Beyond those, treat user input as untrusted (which is obvious) and treat tool outputs as untrusted (which is less obvious — a tool that scrapes the web can return prompt-injection payloads that hijack the next node). Sanitize, length-limit, and where possible route untrusted content through a Flash model with a tight system prompt before letting it influence planning. If you wire an A2A peer into the loop, verify its Agent Card and treat its outputs the same way you treat a remote API: assume nothing, validate everything.

Wrapping Up

A first agentic system on GCP is not a moonshot. The stack is well-defined in mid-2026: LangGraph 1.x for orchestration, Gemini 3.1 Pro and 3.5 Flash on the Gemini Enterprise Agent Platform for reasoning, Vertex AI Vector Search 2.0 for semantic memory, Firestore for durable state, Cloud Run for serving, MCP for tools and A2A for peer agents, and Secret Manager and IAM for the guardrails. The hard parts are not which service to pick; they are deciding what your agent should not do, scoping its tools narrowly, instrumenting cost from day one, and treating durability and identity as design constraints rather than afterthoughts.

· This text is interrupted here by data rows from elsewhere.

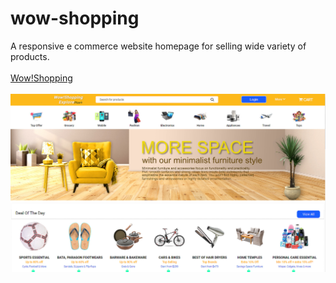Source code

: # wow-shopping
A responsive e commerce website homepage for selling wide variety of products.
<br><br>
<a href="https://dobarbrend.github.io/wow-shopping/" target="_blanlk">Wow!Shopping</a>
<br><br>
<img src="https://github.com/DobarBREND/wow-shopping/blob/main/images/wow-shopping.jpg" alt="Wow!Shopping">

Build the smallest useful loop end-to-end first — a single planner, a single tool, Firestore checkpointing, one Vector Search recall — and run it on real traffic before adding nodes. Most of what you learn about an agent only shows up in production, and the architecture above is designed to let you ship that minimal version on day one and grow it without rewrites.